The bottom line is that without addressing defense spending, expected to be close to $700 billion in 2015, it will be difficult to reverse the growth of unsustainable deficits. The commission needs to consider whether this level of investment in the Pentagon is the best way to keep our nation secure.

How can we achieve critical savings in the health care arena?

Recently enacted health reform legislation contained a number of measures to reform the health care payment system to ensure greater efficiency while improving the quality of care. These reforms include:

  • The bundling of payments to doctors for episodes of care, not the number of visits to doctors
  • Accountable care organizations that reward health care providers for their quality of care
  • Primary care medical homes to ensure effective preventative care
  • An independent payment advisory board to ensure the government gets what it pays for in Medicare and Medicaid

These innovations are all designed to change the incentives in the health care system toward rewarding quality over use and prevention over expensive care. Conservatives allege there will be no savings associated with these steps, and CBO assigned minimal savings to these reforms in part because there is not sufficient track record around them. Yet many health care experts argue that such steps can have dramatic savings.

Harvard University Health Economist and CAP Senior Fellow David Cutler, for example, contends there are $600 billion in savings to be found over the long term through reforms like these. Indeed, heath care experts from across the political spectrum believe these initiatives hold significant promise for large-scale savings over the long term by moving a health care system plagued by fragmentation and overuse toward a more integrated, efficient system, with savings to the public and private sectors.

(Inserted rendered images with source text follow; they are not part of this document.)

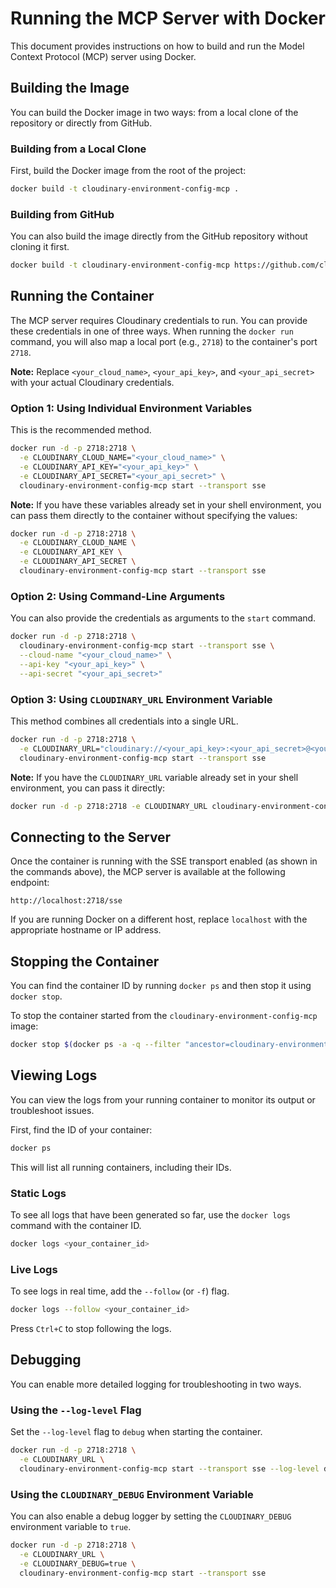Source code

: # Running the MCP Server with Docker

This document provides instructions on how to build and run the Model Context Protocol (MCP) server using Docker.

## Building the Image

You can build the Docker image in two ways: from a local clone of the repository or directly from GitHub.

### Building from a Local Clone

First, build the Docker image from the root of the project:

```sh
docker build -t cloudinary-environment-config-mcp .
```

### Building from GitHub

You can also build the image directly from the GitHub repository without cloning it first.

```sh
docker build -t cloudinary-environment-config-mcp https://github.com/cloudinary/environment-config-js.git
```

## Running the Container

The MCP server requires Cloudinary credentials to run. You can provide these credentials in one of three ways. When running the `docker run` command, you will also map a local port (e.g., `2718`) to the container's port `2718`.

**Note:** Replace `<your_cloud_name>`, `<your_api_key>`, and `<your_api_secret>` with your actual Cloudinary credentials.

### Option 1: Using Individual Environment Variables

This is the recommended method.

```sh
docker run -d -p 2718:2718 \
  -e CLOUDINARY_CLOUD_NAME="<your_cloud_name>" \
  -e CLOUDINARY_API_KEY="<your_api_key>" \
  -e CLOUDINARY_API_SECRET="<your_api_secret>" \
  cloudinary-environment-config-mcp start --transport sse
```

**Note:** If you have these variables already set in your shell environment, you can pass them directly to the container without specifying the values:

```sh
docker run -d -p 2718:2718 \
  -e CLOUDINARY_CLOUD_NAME \
  -e CLOUDINARY_API_KEY \
  -e CLOUDINARY_API_SECRET \
  cloudinary-environment-config-mcp start --transport sse
```

### Option 2: Using Command-Line Arguments

You can also provide the credentials as arguments to the `start` command.

```sh
docker run -d -p 2718:2718 \
  cloudinary-environment-config-mcp start --transport sse \
  --cloud-name "<your_cloud_name>" \
  --api-key "<your_api_key>" \
  --api-secret "<your_api_secret>"
```

### Option 3: Using `CLOUDINARY_URL` Environment Variable

This method combines all credentials into a single URL.

```sh
docker run -d -p 2718:2718 \
  -e CLOUDINARY_URL="cloudinary://<your_api_key>:<your_api_secret>@<your_cloud_name>" \
  cloudinary-environment-config-mcp start --transport sse
```

**Note:** If you have the `CLOUDINARY_URL` variable already set in your shell environment, you can pass it directly:

```sh
docker run -d -p 2718:2718 -e CLOUDINARY_URL cloudinary-environment-config-mcp start --transport sse
```

## Connecting to the Server

Once the container is running with the SSE transport enabled (as shown in the commands above), the MCP server is available at the following endpoint:

`http://localhost:2718/sse`

If you are running Docker on a different host, replace `localhost` with the appropriate hostname or IP address.

## Stopping the Container

You can find the container ID by running `docker ps` and then stop it using `docker stop`.

To stop the container started from the `cloudinary-environment-config-mcp` image:
```sh
docker stop $(docker ps -a -q --filter "ancestor=cloudinary-environment-config-mcp")
```

## Viewing Logs

You can view the logs from your running container to monitor its output or troubleshoot issues.

First, find the ID of your container:
```sh
docker ps
```
This will list all running containers, including their IDs.

### Static Logs

To see all logs that have been generated so far, use the `docker logs` command with the container ID.

```sh
docker logs <your_container_id>
```

### Live Logs

To see logs in real time, add the `--follow` (or `-f`) flag.

```sh
docker logs --follow <your_container_id>
```

Press `Ctrl+C` to stop following the logs.

## Debugging

You can enable more detailed logging for troubleshooting in two ways.

### Using the `--log-level` Flag

Set the `--log-level` flag to `debug` when starting the container.

```sh
docker run -d -p 2718:2718 \
  -e CLOUDINARY_URL \
  cloudinary-environment-config-mcp start --transport sse --log-level debug
```

### Using the `CLOUDINARY_DEBUG` Environment Variable

You can also enable a debug logger by setting the `CLOUDINARY_DEBUG` environment variable to `true`.

```sh
docker run -d -p 2718:2718 \
  -e CLOUDINARY_URL \
  -e CLOUDINARY_DEBUG=true \
  cloudinary-environment-config-mcp start --transport sse
```
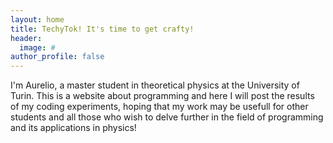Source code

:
 ```yaml
---
layout: home
title: TechyTok! It's time to get crafty!
header:
  image: #
author_profile: false
---
```

I'm Aurelio, a master student in theoretical physics at the University of Turin.
This is a website about programming and here I will post the results of my coding experiments, hoping that my work may be usefull for other students and all those who wish to delve further in the field of programming and its applications in physics!
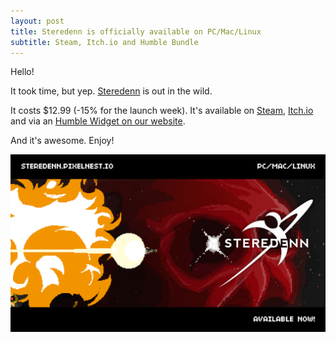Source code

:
 ```yaml
---
layout: post
title: Steredenn is officially available on PC/Mac/Linux
subtitle: Steam, Itch.io and Humble Bundle
---
```


Hello!

It took time, but yep. [Steredenn](http://steredenn.pixelnest.io) is out in the wild.

It costs $12.99 (-15% for the launch week). It's available on [Steam](http://store.steampowered.com/app/347160), [Itch.io](http://pixelnest.itch.io/steredenn) and via an [Humble Widget on our website](http://steredenn.pixelnest.io/#buy).

And it's awesome. Enjoy!

![Steredenn Out](/static/images/posts/steredenn-out/release.png)
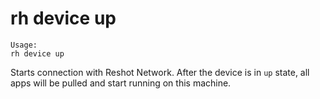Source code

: # rh device up

```
Usage:
rh device up

```

Starts connection with Reshot Network. After the device is in `up` state, all apps will be pulled and start running on this machine. 




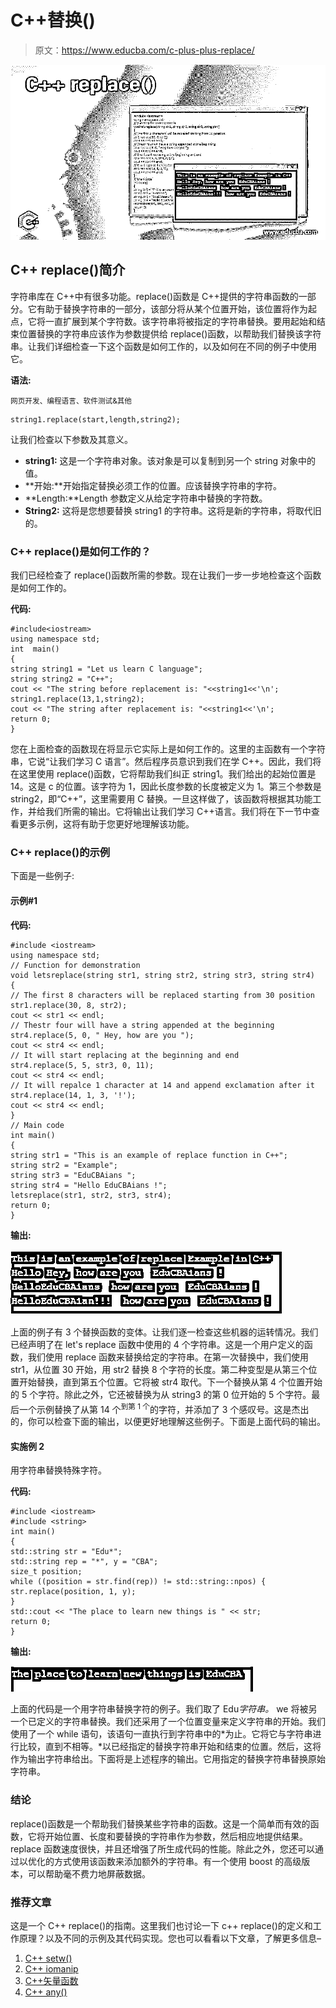 # C++替换()

> 原文：<https://www.educba.com/c-plus-plus-replace/>

![C++ replace()](img/3abc7ea083b8a2fda2cd8f8beb4063b5.png)



## C++ replace()简介

字符串库在 C++中有很多功能。replace()函数是 C++提供的字符串函数的一部分。它有助于替换字符串的一部分，该部分将从某个位置开始，该位置将作为起点，它将一直扩展到某个字符数。该字符串将被指定的字符串替换。要用起始和结束位置替换的字符串应该作为参数提供给 replace()函数，以帮助我们替换该字符串。让我们详细检查一下这个函数是如何工作的，以及如何在不同的例子中使用它。

**语法:**

<small>网页开发、编程语言、软件测试&其他</small>

```
string1.replace(start,length,string2);
```

让我们检查以下参数及其意义。

*   **string1:** 这是一个字符串对象。该对象是可以复制到另一个 string 对象中的值。
*   **开始:**开始指定替换必须工作的位置。应该替换字符串的字符。
*   **Length:**Length 参数定义从给定字符串中替换的字符数。
*   **String2:** 这将是您想要替换 string1 的字符串。这将是新的字符串，将取代旧的。

### C++ replace()是如何工作的？

我们已经检查了 replace()函数所需的参数。现在让我们一步一步地检查这个函数是如何工作的。

**代码:**

```
#include<iostream>
using namespace std;
int  main()
{
string string1 = "Let us learn C language";
string string2 = "C++";
cout << "The string before replacement is: "<<string1<<'\n';
string1.replace(13,1,string2);
cout << "The string after replacement is: "<<string1<<'\n';
return 0;
}
```

您在上面检查的函数现在将显示它实际上是如何工作的。这里的主函数有一个字符串，它说“让我们学习 C 语言”。然后程序员意识到我们在学 C++。因此，我们将在这里使用 replace()函数，它将帮助我们纠正 string1。我们给出的起始位置是 14。这是 c 的位置。该字符为 1，因此长度参数的长度被定义为 1。第三个参数是 string2，即“C++”，这里需要用 C 替换。一旦这样做了，该函数将根据其功能工作，并给我们所需的输出。它将输出让我们学习 C++语言。我们将在下一节中查看更多示例，这将有助于您更好地理解该功能。

### C++ replace()的示例

下面是一些例子:

#### 示例#1

**代码:**

```
#include <iostream>
using namespace std;
// Function for demonstration
void letsreplace(string str1, string str2, string str3, string str4)
{
// The first 8 characters will be replaced starting from 30 position
str1.replace(30, 8, str2);
cout << str1 << endl;
// Thestr four will have a string appended at the beginning
str4.replace(5, 0, " Hey, how are you ");
cout << str4 << endl;
// It will start replacing at the beginning and end
str4.replace(5, 5, str3, 0, 11);
cout << str4 << endl;
// It will repalce 1 character at 14 and append exclamation after it
str4.replace(14, 1, 3, '!');
cout << str4 << endl;
}
// Main code
int main()
{
string str1 = "This is an example of replace function in C++";
string str2 = "Example";
string str3 = "EduCBAians ";
string str4 = "Hello EduCBAians !";
letsreplace(str1, str2, str3, str4);
return 0;
}
```

**输出:**

![C++ replace()-1.1](img/2fde88efff62e0d62fd58506d0a91d3f.png)



上面的例子有 3 个替换函数的变体。让我们逐一检查这些机器的运转情况。我们已经声明了在 let's replace 函数中使用的 4 个字符串。这是一个用户定义的函数，我们使用 replace 函数来替换给定的字符串。在第一次替换中，我们使用 str1，从位置 30 开始，用 str2 替换 8 个字符的长度。第二种变型是从第三个位置开始替换，直到第五个位置。它将被 str4 取代。下一个替换从第 4 个位置开始的 5 个字符。除此之外，它还被替换为从 string3 的第 0 位开始的 5 个字符。最后一个示例替换了从第 14 个<sup>到第 1 个</sup>的字符，并添加了 3 个感叹号。这是杰出的，你可以检查下面的输出，以便更好地理解这些例子。下面是上面代码的输出。

#### 实施例 2

用字符串替换特殊字符。

**代码:**

```
#include <iostream>
#include <string>
int main()
{
std::string str = "Edu*";
std::string rep = "*", y = "CBA";
size_t position;
while ((position = str.find(rep)) != std::string::npos) {
str.replace(position, 1, y);
}
std::cout << "The place to learn new things is " << str;
return 0;
}
```

**输出:**

![C++ replace()-1.2](img/21225249df597edb4b99fefbb4311cd8.png)



上面的代码是一个用字符串替换字符的例子。我们取了 Edu*字符串。* we 将被另一个已定义的字符串替换。我们还采用了一个位置变量来定义字符串的开始。我们使用了一个 while 语句，该语句一直执行到字符串中的*为止。它将它与字符串进行比较，直到不相等。*以已经指定的替换字符串开始和结束的位置。然后，这将作为输出字符串给出。下面将是上述程序的输出。它用指定的替换字符串替换原始字符串。

### 结论

replace()函数是一个帮助我们替换某些字符串的函数。这是一个简单而有效的函数，它将开始位置、长度和要替换的字符串作为参数，然后相应地提供结果。replace 函数速度很快，并且还增强了所生成代码的性能。除此之外，您还可以通过以优化的方式使用该函数来添加额外的字符串。有一个使用 boost 的高级版本，可以帮助毫不费力地屏蔽数据。

### 推荐文章

这是一个 C++ replace()的指南。这里我们也讨论一下 c++ replace()的定义和工作原理？以及不同的示例及其代码实现。您也可以看看以下文章，了解更多信息–

1.  [C++ setw()](https://www.educba.com/c-plus-plus-setw/)
2.  [C++ iomanip](https://www.educba.com/c-plus-plus-iomanip/)
3.  [C++矢量函数](https://www.educba.com/c-plus-plus-vector-functions/)
4.  [C++ any()](https://www.educba.com/c-plus-plus-any/)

The potential for greater efficiency through payment reform across the whole health care system stands in sharp contrast with cost containment approaches that would limit spending by limiting public benefits. Such a misguided approach only shifts costs. It does not contain them. The key challenge, then, is to ensure that the Obama administration takes sufficiently aggressive action to realize the potential of these savings.

That’s why we suggest that as the administration moves to implementation, the commission should support steps to test, evaluate, and effectively adopt aggressive efforts around payment reform, and to promote partnership with the private sector to assure system-wide change in payment structures and incentives. Furthermore, as the recently enacted legislation moves forward in implementation, we will learn a great deal about the effectiveness of new methods of payment. As a result, we will be able to take additional steps in the legislative process.

The commission may want to identify additional action, such as triggers for reductions in expenditures, if health savings are not achieved to ensure more public and private sector savings as we learn from the initial steps of the legislation.

Can changes to Social Security be a part of the solution?

There is a projected long-term imbalance in Social Security that, while not a main driver of long-term federal deficits, will contribute to them and will eventually put benefit levels at risk. With private sector pensions becoming weaker, a strong Social Security system is especially important to economic security.

The commission has an opportunity to address the long-term imbalance and also strengthen the system for beneficiaries by putting in place a minimum benefit to ensure that no elderly person who has worked most of their life lives in poverty. Any reasonable reforms will have virtually no impact on the 2015 fiscal picture and a relatively modest effect on longer-term projections. But reforms could starkly demonstrate to skeptical debt markets that the United States is willing to take on a politically difficult fiscal issue—a demonstration that could put the United States in good stead with investors around the world.

Can we increase tax revenue?

Revenue increases will have to be part of any serious commission proposal. Doing it all through spending cuts is simply not realistic or advisable. Once one carves out the spending programs that realistically won’t be substantially cut in 2015 beyond current projections, such as Social Security, health care, veterans’ benefits, and several other programs, the level of cuts needed in the rest of government to close the $250 billion gap would be irresponsible and wildly unpopular once the consequences became apparent—entailing average cuts of about 16 percent across most programs, including defense spending.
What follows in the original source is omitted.